Lol How Do I RAID

Version 1.4.1-alpha.5
2024, 2025 eomanis
PGP signature

How to create an encrypted software RAID 6 on Linux

For cold storage (lots of data that, once written, does not change much, but may be read now and then)

A guide that gets shit done, along with some dos and don'ts with whys and whyn'ts

Scope

This guide is about setting up a single bigass stripe-aligned XFS file system on top of a single dm-crypt volume on top of a single RAID

Nothing more, nothing less; a resilient low-complexity solution that is known to work reliably

If you do not want encryption you may leave out the respective steps, i.e. you create the file system directly on the RAID

You may also substitute XFS with a different file system type if you are so inclined

Covered in particular

Topics not covered

Notable required knowledge

The disks

Here are our 6 20TB disks that will be assembled to a RAID 6, on top of which we'll put a dm-crypt volume, on top of which we'll create an XFS file system that is aligned to the RAID geometry for optimal performance:

[root@the-server ~]# ls -l /dev/disk/by-id | grep ata-TOSHIBA_

lrwxrwxrwx 1 root root  9 21. Feb 10:24 ata-TOSHIBA_MG10ACA20TE_XXXXXXXUXXXX -> ../../sde
lrwxrwxrwx 1 root root  9 21. Feb 10:24 ata-TOSHIBA_MG10ACA20TE_XXXXXXXOXXXX -> ../../sdb
lrwxrwxrwx 1 root root  9 21. Feb 10:24 ata-TOSHIBA_MG10ACA20TE_XXXXXXXFXXXX -> ../../sdf
lrwxrwxrwx 1 root root  9 21. Feb 10:24 ata-TOSHIBA_MG10ACA20TE_XXXXXXXAXXXX -> ../../sdc
lrwxrwxrwx 1 root root  9 21. Feb 10:24 ata-TOSHIBA_MG10ACA20TE_XXXXXXXIXXXX -> ../../sda
lrwxrwxrwx 1 root root  9 21. Feb 10:24 ata-TOSHIBA_MG10ACA20TE_XXXXXXX6XXXX -> ../../sdd

RAID creation

A RAID 6 uses 2 disks for parity/recovery information, and since we have 6 disks that'll get us the effective storage space of 4 disks

Important: Concerning the space used by the RAID on each member disk, we must make sure to stay below 20TB so that we can be sure that any "20TB" disk can be used as replacement for a broken one

This is necessary because hard disk models' exact capacities may vary slightly above their advertised size, and if a replacement disk is of a different model that is just a tiny bit smaller than these ones it cannot be used in the RAID array if it was created using all available disk space, and that would just ruin our day

Create the RAID on the raw, unpartitioned disks

Some guides recommend partitioning the disks to restrict the space that the RAID uses on each member disk, but that is bad practice, and here's why (skip over the bullet points if you don't care why):

The one – and arguably weak – argument usually made for partitioning the disks is that, if you in a bout of uncommon stupidity were to attach an unpartitioned RAID member disk to a particularly dumb operating system, that operating system might misidentify it as an empty disk and automatically partition and format it, and boom, that'd be one corrupt RAID member disk

Calculating mdadm --size=

Intention: We only want to use the first 19999GB of each disk, so that on a disk that is exactly 20TB a single GB remains unused at its end

But the --size= parameter assumes binary prefixes (KiB, MiB, GiB…), not decimal prefixes (kB, MB, GB…)

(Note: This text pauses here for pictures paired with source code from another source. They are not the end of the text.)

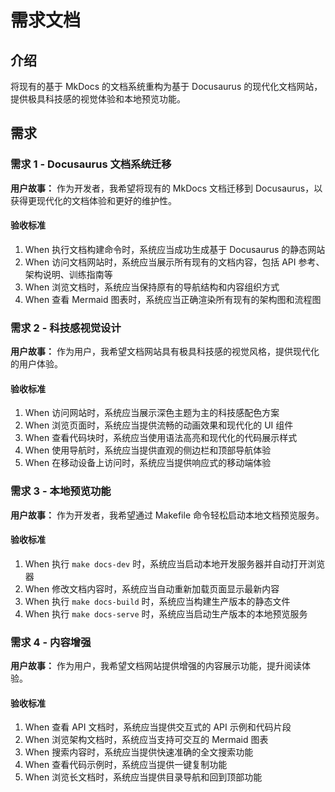 # 需求文档

## 介绍

将现有的基于 MkDocs 的文档系统重构为基于 Docusaurus 的现代化文档网站，提供极具科技感的视觉体验和本地预览功能。

## 需求

### 需求 1 - Docusaurus 文档系统迁移

**用户故事：** 作为开发者，我希望将现有的 MkDocs 文档迁移到 Docusaurus，以获得更现代化的文档体验和更好的维护性。

#### 验收标准

1. When 执行文档构建命令时，系统应当成功生成基于 Docusaurus 的静态网站
2. When 访问文档网站时，系统应当展示所有现有的文档内容，包括 API 参考、架构说明、训练指南等
3. When 浏览文档时，系统应当保持原有的导航结构和内容组织方式
4. When 查看 Mermaid 图表时，系统应当正确渲染所有现有的架构图和流程图

### 需求 2 - 科技感视觉设计

**用户故事：** 作为用户，我希望文档网站具有极具科技感的视觉风格，提供现代化的用户体验。

#### 验收标准

1. When 访问网站时，系统应当展示深色主题为主的科技感配色方案
2. When 浏览页面时，系统应当提供流畅的动画效果和现代化的 UI 组件
3. When 查看代码块时，系统应当使用语法高亮和现代化的代码展示样式
4. When 使用导航时，系统应当提供直观的侧边栏和顶部导航体验
5. When 在移动设备上访问时，系统应当提供响应式的移动端体验

### 需求 3 - 本地预览功能

**用户故事：** 作为开发者，我希望通过 Makefile 命令轻松启动本地文档预览服务。

#### 验收标准

1. When 执行 `make docs-dev` 时，系统应当启动本地开发服务器并自动打开浏览器
2. When 修改文档内容时，系统应当自动重新加载页面显示最新内容
3. When 执行 `make docs-build` 时，系统应当构建生产版本的静态文件
4. When 执行 `make docs-serve` 时，系统应当启动生产版本的本地预览服务

### 需求 4 - 内容增强

**用户故事：** 作为用户，我希望文档网站提供增强的内容展示功能，提升阅读体验。

#### 验收标准

1. When 查看 API 文档时，系统应当提供交互式的 API 示例和代码片段
2. When 浏览架构文档时，系统应当支持可交互的 Mermaid 图表
3. When 搜索内容时，系统应当提供快速准确的全文搜索功能
4. When 查看代码示例时，系统应当提供一键复制功能
5. When 浏览长文档时，系统应当提供目录导航和回到顶部功能
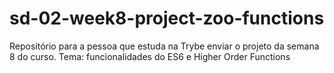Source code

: # sd-02-week8-project-zoo-functions
Repositório para a pessoa que estuda na Trybe enviar o projeto da semana 8 do curso. Tema: funcionalidades do ES6 e Higher Order Functions
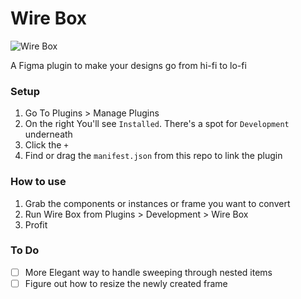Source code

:# Wire Box

![Wire Box](https://d2ddoduugvun08.cloudfront.net/items/1S1y3I0k3h1x3A0M1W3K/cover.png "Wire Box")


A Figma plugin to make your designs go from hi-fi to lo-fi

### Setup

1. Go To Plugins > Manage Plugins
2. On the right You'll see `Installed`. There's a spot for `Development` underneath
3. Click the `+`
4. Find or drag the `manifest.json` from this repo to link the plugin

### How to use

1. Grab the components or instances or frame you want to convert
2. Run Wire Box from Plugins > Development > Wire Box
3. Profit

### To Do

- [ ] More Elegant way to handle sweeping through nested items
- [ ] Figure out how to resize the newly created frame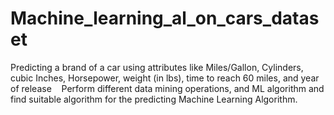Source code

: # Machine_learning_al_on_cars_dataset
Predicting a brand of a car using attributes like Miles/Gallon, Cylinders, cubic Inches, Horsepower, weight (in lbs), time to reach 60 miles, and year of release     Perform different data mining operations, and ML algorithm and find suitable algorithm for the predicting Machine Learning Algorithm.  
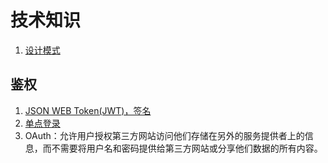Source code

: # 技术知识

1. [设计模式](http://design-patterns.readthedocs.io/zh_CN/latest/creational_patterns/simple_factory.html)

## 鉴权
1. [JSON WEB Token(JWT)，签名](https://juejin.im/entry/5993a030f265da24941202c2)
1. [单点登录](https://blog.csdn.net/aboy123/article/details/35810867)
1. OAuth：允许用户授权第三方网站访问他们存储在另外的服务提供者上的信息，而不需要将用户名和密码提供给第三方网站或分享他们数据的所有内容。

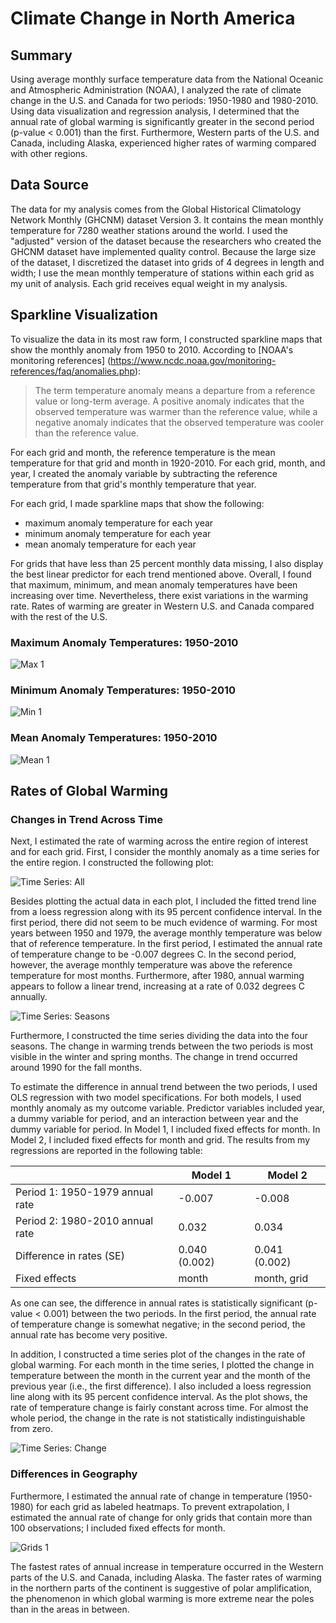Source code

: # Climate Change in North America

## Summary
Using average monthly surface temperature data from the National Oceanic and Atmospheric Administration (NOAA), I analyzed the rate of climate change in the U.S. and Canada for two periods: 1950-1980 and 1980-2010. Using data visualization and regression analysis, I determined that the annual rate of global warming is significantly greater in the second period (p-value < 0.001) than the first. Furthermore, Western parts of the U.S. and Canada, including Alaska, experienced higher rates of warming compared with other regions. 

## Data Source
The data for my analysis comes from the Global Historical Climatology Network Monthly (GHCNM) dataset Version 3. It contains the mean monthly temperature for 7280 weather stations around the world. I used the "adjusted" version of the dataset because the researchers who created the GHCNM dataset have implemented quality control. Because the large size of the dataset, I discretized the dataset into grids of 4 degrees in length and width; I use the mean monthly temperature of stations within each grid as my unit of analysis. Each grid receives equal weight in my analysis.

## Sparkline Visualization

To visualize the data in its most raw form, I constructed sparkline maps that show the monthly anomaly from 1950 to 2010. According to [NOAA's monitoring references] (https://www.ncdc.noaa.gov/monitoring-references/faq/anomalies.php):

> The term temperature anomaly means a departure from a reference value or long-term average. A positive anomaly indicates that the observed temperature was warmer than the reference value, while a negative anomaly indicates that the observed temperature was cooler than the reference value.

For each grid and month, the reference temperature is the mean temperature for that grid and month in 1920-2010. For each grid, month, and year, I created the anomaly variable by subtracting the reference temperature from that grid's monthly temperature that year. 

For each grid, I made sparkline maps that show the following:

* maximum anomaly temperature for each year
* minimum anomaly temperature for each year
* mean anomaly temperature for each year

For grids that have less than 25 percent monthly data missing, I also display the best linear predictor for each trend mentioned above. Overall, I found that maximum, minimum, and mean anomaly temperatures have been increasing over time. Nevertheless, there exist variations in the warming rate. Rates of warming are greater in Western U.S. and Canada compared with the rest of the U.S. 

### Maximum Anomaly Temperatures: 1950-2010
![Max 1](graphics/max.png)

### Minimum Anomaly Temperatures: 1950-2010
![Min 1](graphics/min.png) 

### Mean Anomaly Temperatures: 1950-2010
![Mean 1](graphics/mean.png)

## Rates of Global Warming

### Changes in Trend Across Time

Next, I estimated the rate of warming across the entire region of interest and for each grid. First, I consider the monthly anomaly as a time series for the entire region. I constructed the following plot:

![Time Series: All](graphics/main_plot.png)

Besides plotting the actual data in each plot, I included the fitted trend line from a loess regression along with its 95 percent confidence interval. In the first period, there did not seem to be much evidence of warming. For most years between 1950 and 1979, the average monthly temperature was below that of reference temperature. In the first period, I estimated the annual rate of temperature change to be -0.007 degrees C. In the second period, however, the average monthly temperature was above the reference temperature for most months. Furthermore, after 1980, annual warming appears to follow a linear trend, increasing at a rate of 0.032 degrees C annually.

![Time Series: Seasons](graphics/main_seasons.png)

Furthermore, I constructed the time series dividing the data into the four seasons. The change in warming trends between the two periods is most visible in the winter and spring months. The change in trend occurred around 1990 for the fall months. 

To estimate the difference in annual trend between the two periods, I used OLS regression with two model specifications. For both models, I used monthly anomaly as my outcome variable. Predictor variables included year, a dummy variable for period, and an interaction between year and the dummy variable for period. In Model 1, I included fixed effects for month. In Model 2, I included fixed effects for month and grid. The results from my regressions are reported in the following table:
 
|                       | Model 1 | Model 2     |
|-----------------------|---------|-------------|
| Period 1: 1950-1979 annual rate | -0.007  | -0.008      |
| Period 2: 1980-2010 annual rate | 0.032   | 0.034       |
| Difference in rates (SE)  | 0.040 (0.002)   | 0.041 (0.002)      |
| Fixed effects         | month   | month, grid |

As one can see, the difference in annual rates is statistically significant (p-value < 0.001) between the two periods. In the first period, the annual rate of temperature change is somewhat negative; in the second period, the annual rate has become very positive.

In addition, I constructed a time series plot of the changes in the rate of global warming. For each month in the time series, I plotted the change in temperature between the month in the current year and the month of the previous year (i.e., the first difference). I also included a loess regression line along with its 95 percent confidence interval. As the plot shows, the rate of temperature change is fairly constant across time. For almost the whole period, the change in the rate is not statistically indistinguishable from zero.

![Time Series: Change](graphics/change_plot.png)

### Differences in Geography

Furthermore, I estimated the annual rate of change in temperature (1950-1980) for each grid as labeled heatmaps. To prevent extrapolation, I estimated the annual rate of change for only grids that contain more than 100 observations; I included fixed effects for month.

![Grids 1](graphics/grid_effects.png)

The fastest rates of annual increase in temperature occurred in the Western parts of the U.S. and Canada, including Alaska. The faster rates of warming in the northern parts of the continent is suggestive of polar amplification, the phenomenon in which global warming is more extreme near the poles than in the areas in between. 




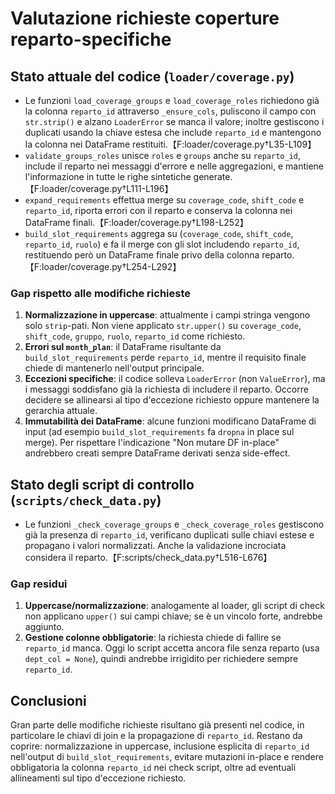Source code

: # Valutazione richieste coperture reparto-specifiche

## Stato attuale del codice (`loader/coverage.py`)

- Le funzioni `load_coverage_groups` e `load_coverage_roles` richiedono già la colonna `reparto_id` attraverso `_ensure_cols`, puliscono il campo con `str.strip()` e alzano `LoaderError` se manca il valore; inoltre gestiscono i duplicati usando la chiave estesa che include `reparto_id` e mantengono la colonna nei DataFrame restituiti.【F:loader/coverage.py†L35-L109】
- `validate_groups_roles` unisce `roles` e `groups` anche su `reparto_id`, include il reparto nei messaggi d'errore e nelle aggregazioni, e mantiene l'informazione in tutte le righe sintetiche generate.【F:loader/coverage.py†L111-L196】
- `expand_requirements` effettua merge su `coverage_code`, `shift_code` e `reparto_id`, riporta errori con il reparto e conserva la colonna nei DataFrame finali.【F:loader/coverage.py†L198-L252】
- `build_slot_requirements` aggrega su (`coverage_code`, `shift_code`, `reparto_id`, `ruolo`) e fa il merge con gli slot includendo `reparto_id`, restituendo però un DataFrame finale privo della colonna reparto.【F:loader/coverage.py†L254-L292】

### Gap rispetto alle modifiche richieste

1. **Normalizzazione in uppercase**: attualmente i campi stringa vengono solo `strip`-pati. Non viene applicato `str.upper()` su `coverage_code`, `shift_code`, `gruppo`, `ruolo`, `reparto_id` come richiesto.
2. **Errori sul `month_plan`**: il DataFrame risultante da `build_slot_requirements` perde `reparto_id`, mentre il requisito finale chiede di mantenerlo nell'output principale.
3. **Eccezioni specifiche**: il codice solleva `LoaderError` (non `ValueError`), ma i messaggi soddisfano già la richiesta di includere il reparto. Occorre decidere se allinearsi al tipo d'eccezione richiesto oppure mantenere la gerarchia attuale.
4. **Immutabilità dei DataFrame**: alcune funzioni modificano DataFrame di input (ad esempio `build_slot_requirements` fa `dropna` in place sul merge). Per rispettare l'indicazione "Non mutare DF in-place" andrebbero creati sempre DataFrame derivati senza side-effect.

## Stato degli script di controllo (`scripts/check_data.py`)

- Le funzioni `_check_coverage_groups` e `_check_coverage_roles` gestiscono già la presenza di `reparto_id`, verificano duplicati sulle chiavi estese e propagano i valori normalizzati. Anche la validazione incrociata considera il reparto.【F:scripts/check_data.py†L516-L676】

### Gap residui

1. **Uppercase/normalizzazione**: analogamente al loader, gli script di check non applicano `upper()` sui campi chiave; se è un vincolo forte, andrebbe aggiunto.
2. **Gestione colonne obbligatorie**: la richiesta chiede di fallire se `reparto_id` manca. Oggi lo script accetta ancora file senza reparto (usa `dept_col = None`), quindi andrebbe irrigidito per richiedere sempre `reparto_id`.

## Conclusioni

Gran parte delle modifiche richieste risultano già presenti nel codice, in particolare le chiavi di join e la propagazione di `reparto_id`. Restano da coprire: normalizzazione in uppercase, inclusione esplicita di `reparto_id` nell'output di `build_slot_requirements`, evitare mutazioni in-place e rendere obbligatoria la colonna `reparto_id` nei check script, oltre ad eventuali allineamenti sul tipo d'eccezione richiesto.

So, we need to convert those 19999GB to GiB. Full calculation as described:

((20*1000*1000*1000*1000) - (1*1000*1000*1000)) / 1024 / 1024 / 1024
((20TB in bytes         ) - (1GB in bytes    )) -> KiB -> MiB -> GiB
 = 18625GiB (rounded down to whole GiB)

Then again, who cares about another unused GiB per disk; better safe than sorry, so here we use 18624GiB

[root@the-server ~]# mdadm --create /dev/md/raid --verbose --homehost=the-server --name=raid --raid-devices=6 --size=18624G --level=6 --bitmap=internal /dev/sd[abcdef]

mdadm: layout defaults to left-symmetric
mdadm: layout defaults to left-symmetric
mdadm: chunk size defaults to 512K
mdadm: Defaulting to version 1.2 metadata
mdadm: array /dev/md/raid started.

In retrospect the order of disks could have been given according to ascending serial number

Review detailed RAID information

[root@the-server ~]# mdadm --detail /dev/md/raid

/dev/md/raid:
           Version : 1.2
     Creation Time : Fri Feb 21 11:04:42 2024
        Raid Level : raid6
        Array Size : 78114717696 (72.75 TiB 79.99 TB)
     Used Dev Size : 19528679424 (18.19 TiB 20.00 TB)
      Raid Devices : 6
     Total Devices : 6
       Persistence : Superblock is persistent

     Intent Bitmap : Internal

       Update Time : Fri Feb 21 11:06:14 2024
             State : clean, resyncing 
    Active Devices : 6
   Working Devices : 6
    Failed Devices : 0
     Spare Devices : 0

            Layout : left-symmetric
        Chunk Size : 512K

Consistency Policy : bitmap

     Resync Status : 0% complete

              Name : the-server:raid
              UUID : 8b76d832:6ca64e3a:af5bc01e:1471551a
            Events : 20

    Number   Major   Minor   RaidDevice State
       0       8        0        0      active sync   /dev/sda
       1       8       16        1      active sync   /dev/sdb
       2       8       32        2      active sync   /dev/sdc
       3       8       48        3      active sync   /dev/sdd
       4       8       64        4      active sync   /dev/sde
       5       8       80        5      active sync   /dev/sdf

For the subsequent steps the chunk size of 512KiB is of interest

Wait until the RAID has synced … or don't

A newly created RAID needs to calculate and write its initial parity information and it will start doing so immediately; this is called "syncing"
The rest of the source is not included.